The Calgary Zoo, the city’s most visited tourist attraction, will be looking like a much different place in 20 years, says Clement Lanthier, president and CEO.

On Thursday, zoo officials announced details about the facility’s most ambitious redevelopment plan in its history.

“We intend to build a zoo that will lead the world in animal welfare while immersing our guests in experiences that will inspire a new appreciation for wildlife and wild places,” Lanthier said in a release.

The first phase of development leads up to the arrival of the giant pandas in 2018 and includes $162M in spending on 36 different projects.

The zoo is planning to renovate the space currently housing their elephants to accommodate the giant pandas.

The giant pandas will be at the park from 2018 to 2023, at which time they’ll be replaced by orangutans.

Other developments expected over the next five years include a fully-immersive lemur exhibit, an interactive African village in Destination Africa, and making the first steps to phasing out Prehistoric Park to make room for a new home for endangered Japanese snow monkeys and a new species native to China and northern India, takin.

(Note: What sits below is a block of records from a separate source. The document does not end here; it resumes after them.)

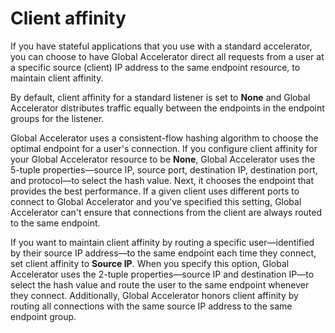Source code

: # Client affinity<a name="about-listeners-client-affinity"></a>

If you have stateful applications that you use with a standard accelerator, you can choose to have Global Accelerator direct all requests from a user at a specific source \(client\) IP address to the same endpoint resource, to maintain client affinity\.

By default, client affinity for a standard listener is set to **None** and Global Accelerator distributes traffic equally between the endpoints in the endpoint groups for the listener\.

Global Accelerator uses a consistent\-flow hashing algorithm to choose the optimal endpoint for a user's connection\. If you configure client affinity for your Global Accelerator resource to be **None**, Global Accelerator uses the 5\-tuple properties—source IP, source port, destination IP, destination port, and protocol—to select the hash value\. Next, it chooses the endpoint that provides the best performance\. If a given client uses different ports to connect to Global Accelerator and you've specified this setting, Global Accelerator can't ensure that connections from the client are always routed to the same endpoint\. 

If you want to maintain client affinity by routing a specific user—identified by their source IP address—to the same endpoint each time they connect, set client affinity to **Source IP**\. When you specify this option, Global Accelerator uses the 2\-tuple properties—source IP and destination IP—to select the hash value and route the user to the same endpoint whenever they connect\. Additionally, Global Accelerator honors client affinity by routing all connections with the same source IP address to the same endpoint group\.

The second phase of development, spanning 15 years after that, will see a complete revamp of the west end of the park.

In that time, the final sections of Prehistoric Park will be retired for a larger tiger habitat and a 65,000 square foot Tropical House will be added to the area.

Capping off the proposed development will be a complete rebuild of the Canadian Wilds and will see a return of some of Canada’s most iconic species, seals and polar bears.

Lanthier says that the complete rebuild of the Canadian Wilds will include a special section made up of three flexible habitats devoted to all of Canada’s native bear populations called In the Company of Bears.

“Polar bears are an important part of our Canadian landscape – they are iconic and majestic – but the sad reality is that they are facing huge environmental challenges,” explained Lanthier. “All indications from international experts are that within 10 to 20 years there will be a great need for institutions like the Calgary Zoo to tell the story of the polar bear and help preserve them in sufficient numbers to ensure genetic diversity until we can find the solutions to those challenges.”

Officials say that about 50 percent of the zoo’s visitors come from out-of-town, making the Calgary Zoo the most visited zoo in Canada and Calgary’s premier attraction.